** WHAT THE TASK ASKS **
Among the entries below, find the line with "### Quickstart", then quote it and each following line up to and including the line with "For more information", and nothing else.

============

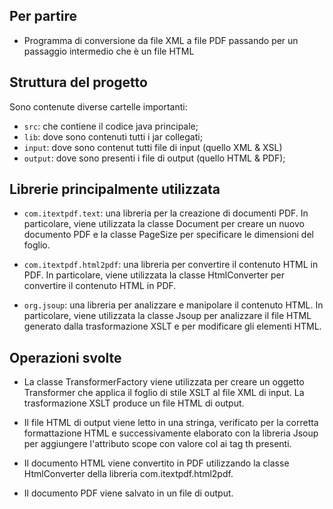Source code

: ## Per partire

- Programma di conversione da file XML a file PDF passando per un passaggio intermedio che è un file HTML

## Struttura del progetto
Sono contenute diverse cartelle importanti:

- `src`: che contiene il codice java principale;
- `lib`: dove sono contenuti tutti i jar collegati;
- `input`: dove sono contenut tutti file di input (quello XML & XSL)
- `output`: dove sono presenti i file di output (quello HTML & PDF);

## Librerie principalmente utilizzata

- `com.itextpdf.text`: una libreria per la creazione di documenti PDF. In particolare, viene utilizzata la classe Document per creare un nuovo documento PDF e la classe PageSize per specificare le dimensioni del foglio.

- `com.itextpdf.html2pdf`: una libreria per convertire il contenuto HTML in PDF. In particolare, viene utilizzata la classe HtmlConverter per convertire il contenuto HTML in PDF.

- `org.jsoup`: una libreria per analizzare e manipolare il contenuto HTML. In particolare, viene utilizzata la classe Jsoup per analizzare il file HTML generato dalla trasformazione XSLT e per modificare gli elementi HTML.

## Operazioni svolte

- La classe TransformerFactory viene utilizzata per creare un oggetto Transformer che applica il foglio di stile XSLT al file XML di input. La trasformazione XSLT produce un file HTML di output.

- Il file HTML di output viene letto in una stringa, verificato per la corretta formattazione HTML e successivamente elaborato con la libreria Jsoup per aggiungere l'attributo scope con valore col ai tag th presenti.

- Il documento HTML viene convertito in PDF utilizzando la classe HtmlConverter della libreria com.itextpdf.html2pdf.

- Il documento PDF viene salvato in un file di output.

============

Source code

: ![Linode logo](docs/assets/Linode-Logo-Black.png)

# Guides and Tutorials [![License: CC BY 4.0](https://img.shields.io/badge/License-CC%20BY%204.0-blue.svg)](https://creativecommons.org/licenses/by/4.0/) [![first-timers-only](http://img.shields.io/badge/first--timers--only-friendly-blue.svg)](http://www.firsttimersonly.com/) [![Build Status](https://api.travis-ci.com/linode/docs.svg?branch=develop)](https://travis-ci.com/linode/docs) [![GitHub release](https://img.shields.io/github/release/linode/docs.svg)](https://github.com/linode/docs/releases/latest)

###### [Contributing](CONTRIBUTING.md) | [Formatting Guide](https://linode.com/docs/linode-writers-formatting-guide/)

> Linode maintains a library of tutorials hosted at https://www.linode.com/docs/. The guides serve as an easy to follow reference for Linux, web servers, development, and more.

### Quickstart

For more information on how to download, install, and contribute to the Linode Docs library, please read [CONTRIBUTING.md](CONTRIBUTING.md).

============

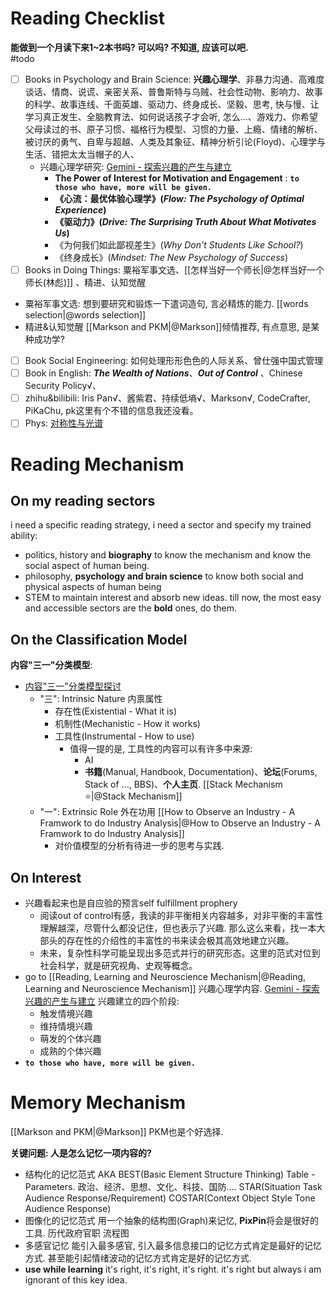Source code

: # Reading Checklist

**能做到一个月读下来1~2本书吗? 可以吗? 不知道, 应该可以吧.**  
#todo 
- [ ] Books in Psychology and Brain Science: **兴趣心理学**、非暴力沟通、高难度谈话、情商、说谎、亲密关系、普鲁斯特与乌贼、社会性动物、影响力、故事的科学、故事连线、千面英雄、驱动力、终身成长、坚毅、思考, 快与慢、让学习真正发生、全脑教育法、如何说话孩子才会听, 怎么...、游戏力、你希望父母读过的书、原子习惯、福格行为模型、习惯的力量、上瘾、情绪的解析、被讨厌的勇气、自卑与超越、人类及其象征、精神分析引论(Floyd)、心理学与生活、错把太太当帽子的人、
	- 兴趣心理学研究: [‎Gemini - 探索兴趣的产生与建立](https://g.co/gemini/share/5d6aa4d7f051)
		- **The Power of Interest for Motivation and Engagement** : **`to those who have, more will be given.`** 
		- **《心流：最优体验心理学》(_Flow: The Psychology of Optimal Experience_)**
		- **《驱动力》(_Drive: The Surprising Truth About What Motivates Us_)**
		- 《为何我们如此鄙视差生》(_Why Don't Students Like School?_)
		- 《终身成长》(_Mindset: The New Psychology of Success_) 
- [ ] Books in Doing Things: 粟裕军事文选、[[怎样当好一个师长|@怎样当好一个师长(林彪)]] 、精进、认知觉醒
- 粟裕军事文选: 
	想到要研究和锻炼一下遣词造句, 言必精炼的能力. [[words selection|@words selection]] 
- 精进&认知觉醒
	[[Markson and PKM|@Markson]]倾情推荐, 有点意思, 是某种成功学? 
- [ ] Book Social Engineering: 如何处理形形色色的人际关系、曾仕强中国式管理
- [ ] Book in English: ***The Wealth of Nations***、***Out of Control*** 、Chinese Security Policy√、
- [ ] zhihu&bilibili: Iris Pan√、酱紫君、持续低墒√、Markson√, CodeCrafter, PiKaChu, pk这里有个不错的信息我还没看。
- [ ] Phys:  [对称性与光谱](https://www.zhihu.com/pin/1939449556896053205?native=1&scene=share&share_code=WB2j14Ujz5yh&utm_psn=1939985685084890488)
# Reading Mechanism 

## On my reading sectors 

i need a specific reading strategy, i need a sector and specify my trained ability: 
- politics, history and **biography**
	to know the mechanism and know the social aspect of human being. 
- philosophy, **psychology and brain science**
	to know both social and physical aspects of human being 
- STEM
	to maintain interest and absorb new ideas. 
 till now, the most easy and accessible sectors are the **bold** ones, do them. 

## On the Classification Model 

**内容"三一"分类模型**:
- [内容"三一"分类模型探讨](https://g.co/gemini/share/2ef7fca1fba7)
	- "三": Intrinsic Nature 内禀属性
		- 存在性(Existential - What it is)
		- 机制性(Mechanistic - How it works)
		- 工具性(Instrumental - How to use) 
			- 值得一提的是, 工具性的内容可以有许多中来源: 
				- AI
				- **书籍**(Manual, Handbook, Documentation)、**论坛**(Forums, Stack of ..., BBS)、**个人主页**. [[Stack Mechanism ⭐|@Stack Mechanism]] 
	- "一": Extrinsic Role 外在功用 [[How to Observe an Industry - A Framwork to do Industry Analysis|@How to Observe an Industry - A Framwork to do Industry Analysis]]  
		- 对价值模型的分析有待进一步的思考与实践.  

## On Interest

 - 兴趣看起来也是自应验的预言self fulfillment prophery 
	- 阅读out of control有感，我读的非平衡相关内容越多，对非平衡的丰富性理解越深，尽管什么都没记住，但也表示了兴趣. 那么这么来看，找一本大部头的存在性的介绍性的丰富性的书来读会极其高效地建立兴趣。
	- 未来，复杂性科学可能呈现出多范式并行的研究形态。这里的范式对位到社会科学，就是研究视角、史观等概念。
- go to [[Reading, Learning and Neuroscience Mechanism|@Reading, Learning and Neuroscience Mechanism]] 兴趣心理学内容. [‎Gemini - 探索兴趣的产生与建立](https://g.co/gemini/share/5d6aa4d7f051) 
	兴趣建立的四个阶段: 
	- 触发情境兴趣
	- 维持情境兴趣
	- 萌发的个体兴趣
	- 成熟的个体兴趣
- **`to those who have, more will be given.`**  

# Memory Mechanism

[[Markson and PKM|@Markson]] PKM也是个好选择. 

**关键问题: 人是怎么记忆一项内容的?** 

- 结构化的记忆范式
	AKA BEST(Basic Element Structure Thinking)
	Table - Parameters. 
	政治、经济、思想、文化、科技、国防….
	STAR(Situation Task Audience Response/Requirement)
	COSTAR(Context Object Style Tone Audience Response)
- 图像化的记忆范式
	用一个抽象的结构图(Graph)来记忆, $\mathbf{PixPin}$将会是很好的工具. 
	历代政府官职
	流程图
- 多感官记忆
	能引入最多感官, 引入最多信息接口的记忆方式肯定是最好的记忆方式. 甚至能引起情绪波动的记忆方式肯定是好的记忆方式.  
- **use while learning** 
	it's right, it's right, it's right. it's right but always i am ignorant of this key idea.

============

** ANSWER BELOW **
### Quickstart

For more information on how to download, install, and contribute to the Linode Docs library, please read [CONTRIBUTING.md](CONTRIBUTING.md).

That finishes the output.